Your objective: For each line of the data below that contains "followedUsers", return that line.

Dataset entries:
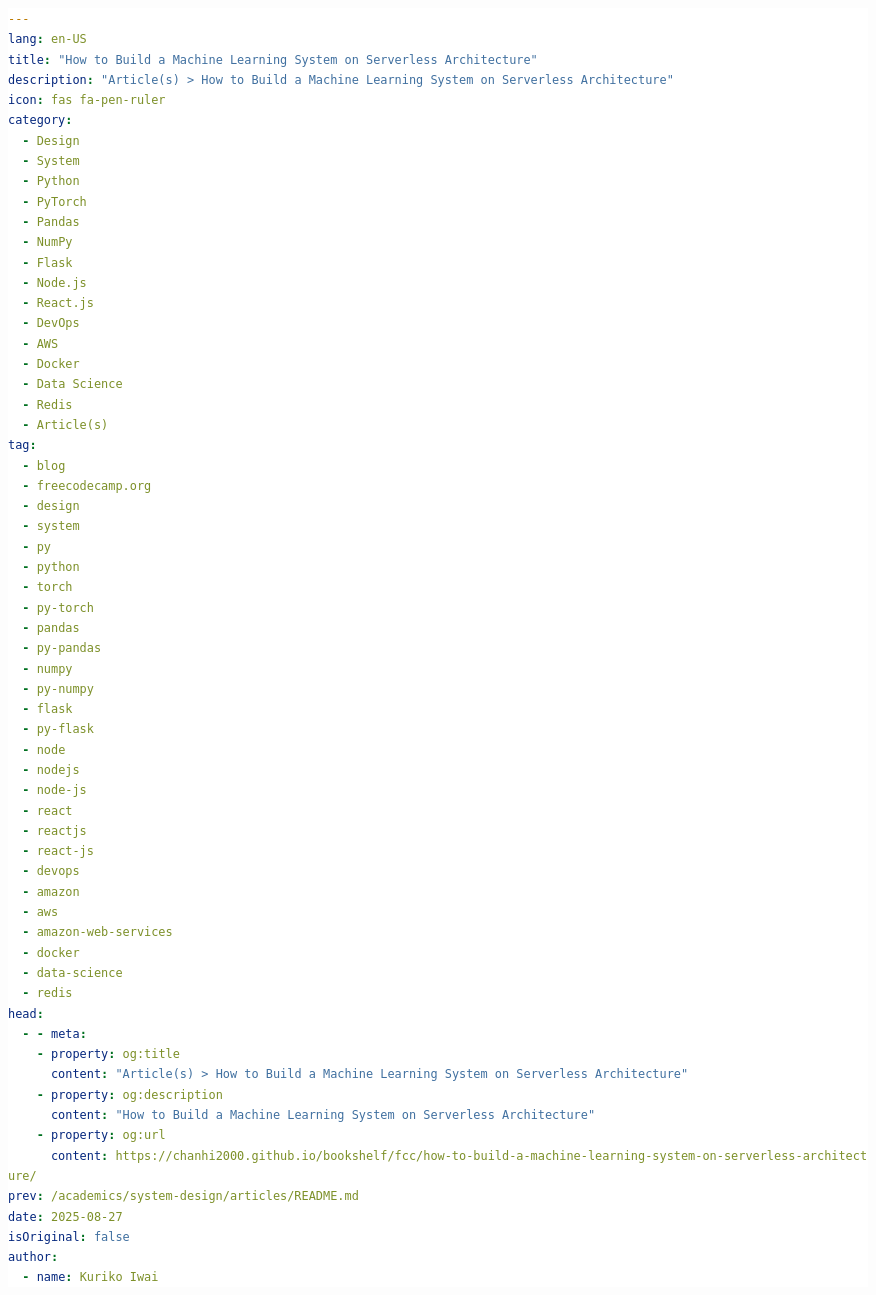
 ```yaml
---
lang: en-US
title: "How to Build a Machine Learning System on Serverless Architecture"
description: "Article(s) > How to Build a Machine Learning System on Serverless Architecture"
icon: fas fa-pen-ruler
category:
  - Design
  - System
  - Python
  - PyTorch
  - Pandas
  - NumPy
  - Flask
  - Node.js
  - React.js
  - DevOps
  - AWS
  - Docker
  - Data Science
  - Redis
  - Article(s)
tag:
  - blog
  - freecodecamp.org
  - design
  - system
  - py
  - python
  - torch
  - py-torch
  - pandas
  - py-pandas
  - numpy
  - py-numpy
  - flask
  - py-flask
  - node
  - nodejs
  - node-js
  - react
  - reactjs
  - react-js
  - devops
  - amazon
  - aws
  - amazon-web-services
  - docker
  - data-science
  - redis
head:
  - - meta:
    - property: og:title
      content: "Article(s) > How to Build a Machine Learning System on Serverless Architecture"
    - property: og:description
      content: "How to Build a Machine Learning System on Serverless Architecture"
    - property: og:url
      content: https://chanhi2000.github.io/bookshelf/fcc/how-to-build-a-machine-learning-system-on-serverless-architecture/
prev: /academics/system-design/articles/README.md
date: 2025-08-27
isOriginal: false
author:
  - name: Kuriko Iwai
```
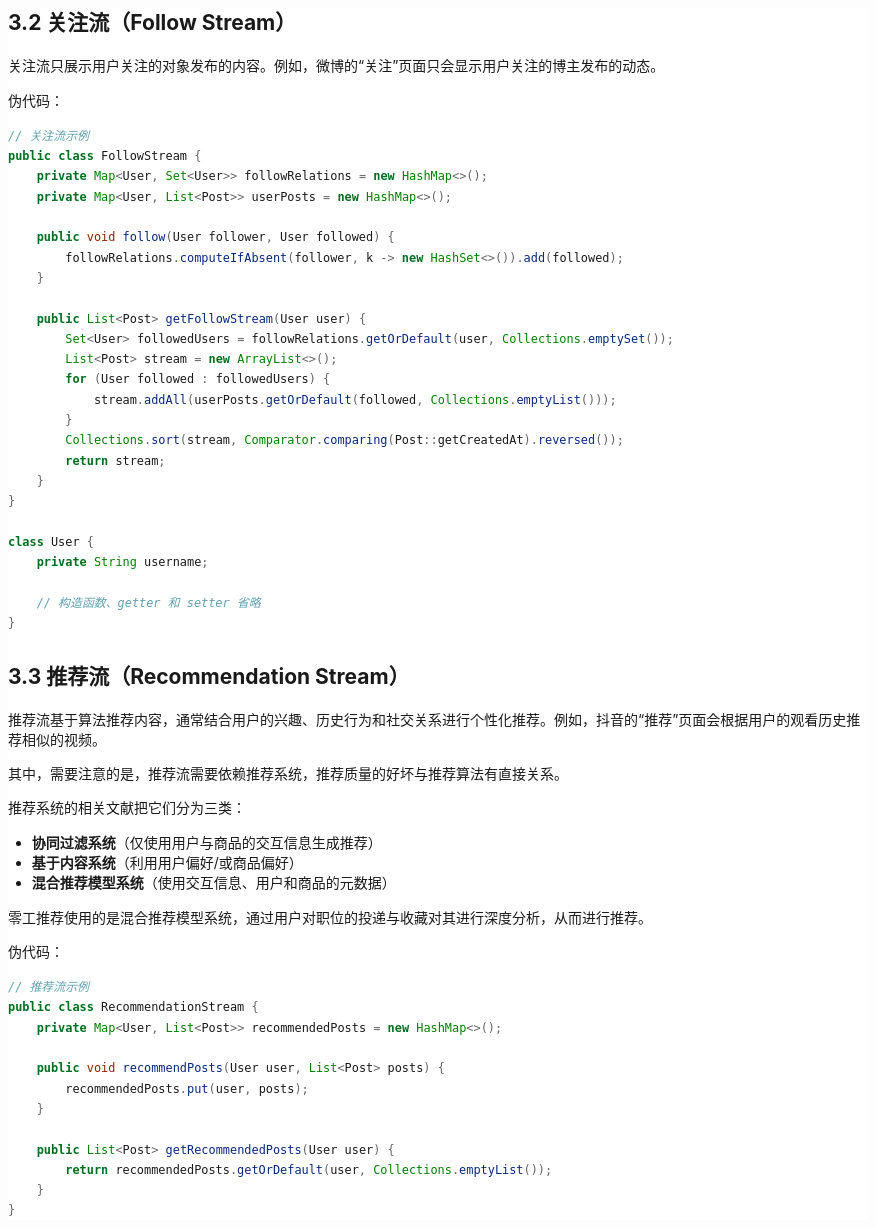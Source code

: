 ## 3.2 关注流（Follow Stream）

关注流只展示用户关注的对象发布的内容。例如，微博的“关注”页面只会显示用户关注的博主发布的动态。

伪代码：

```java
// 关注流示例
public class FollowStream {
    private Map<User, Set<User>> followRelations = new HashMap<>();
    private Map<User, List<Post>> userPosts = new HashMap<>();

    public void follow(User follower, User followed) {
        followRelations.computeIfAbsent(follower, k -> new HashSet<>()).add(followed);
    }

    public List<Post> getFollowStream(User user) {
        Set<User> followedUsers = followRelations.getOrDefault(user, Collections.emptySet());
        List<Post> stream = new ArrayList<>();
        for (User followed : followedUsers) {
            stream.addAll(userPosts.getOrDefault(followed, Collections.emptyList()));
        }
        Collections.sort(stream, Comparator.comparing(Post::getCreatedAt).reversed());
        return stream;
    }
}

class User {
    private String username;

    // 构造函数、getter 和 setter 省略
}

```

## 3.3 推荐流（Recommendation Stream）

推荐流基于算法推荐内容，通常结合用户的兴趣、历史行为和社交关系进行个性化推荐。例如，抖音的“推荐”页面会根据用户的观看历史推荐相似的视频。

其中，需要注意的是，推荐流需要依赖推荐系统，推荐质量的好坏与推荐算法有直接关系。

推荐系统的相关文献把它们分为三类：

- **协同过滤系统**（仅使用用户与商品的交互信息生成推荐）
- **基于内容系统**（利用用户偏好/或商品偏好）
- **混合推荐模型系统**（使用交互信息、用户和商品的元数据）

零工推荐使用的是混合推荐模型系统，通过用户对职位的投递与收藏对其进行深度分析，从而进行推荐。

伪代码：

```java
// 推荐流示例
public class RecommendationStream {
    private Map<User, List<Post>> recommendedPosts = new HashMap<>();

    public void recommendPosts(User user, List<Post> posts) {
        recommendedPosts.put(user, posts);
    }

    public List<Post> getRecommendedPosts(User user) {
        return recommendedPosts.getOrDefault(user, Collections.emptyList());
    }
}

```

Exercise output:
        Set<User> followedUsers = followRelations.getOrDefault(user, Collections.emptySet());
        for (User followed : followedUsers) {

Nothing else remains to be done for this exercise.